MATERIAL SUPPLIED Block Start

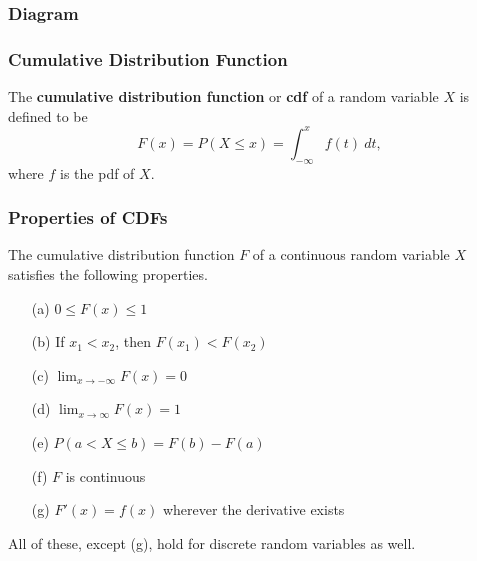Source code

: \documentclass{beamer}
\begin{document}
\begin{frame}
\frametitle{Diagram}
\begin{center}
\end{center}
\end{frame}

\begin{frame}
\frametitle{Cumulative Distribution Function}
\begin{Definition}
The {\bf cumulative distribution function} or {\bf cdf} of a random variable $X$ is defined to be
$$
F(x) = P(X \leq x) = \int_{-\infty}^x f(t)\ dt,
$$
where $f$ is the pdf of $X$.
\end{Definition} 

\end{frame}

\begin{frame}
\frametitle{Properties of CDFs}
\small
The cumulative distribution function $F$ of a continuous random variable $X$ satisfies the following properties.
\begin{multicols}{2}
\begin{enumerate}
\item[(a)] $0 \leq F(x) \leq 1$
\item[(b)] If $x_1 < x_2$, then $F(x_1) < F(x_2)$
\item[(c)] $\displaystyle\lim_{x\to-\infty} F(x) = 0$
\item[(d)] $\displaystyle\lim_{x\to\infty} F(x) = 1$
\item[(e)] $P(a < X \leq b) = F(b) - F(a)$
\item[(f)] $F$ is continuous 
\item[(g)] $F'(x) = f(x)$ wherever the derivative exists
\end{enumerate}
\end{multicols}
All of these, except (g), hold for discrete random variables as well.
\end{frame}
\end{document}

MATERIAL SUPPLIED Block End

■ **WHAT YOU WILL DO**
Check each line of the entries for the string "infty". Copy the lines that have it.

■ **RESPONSE FOR THIS EXERCISE**
F(x) = P(X \leq x) = \int_{-\infty}^x f(t)\ dt,
\item[(c)] $\displaystyle\lim_{x\to-\infty} F(x) = 0$
\item[(d)] $\displaystyle\lim_{x\to\infty} F(x) = 1$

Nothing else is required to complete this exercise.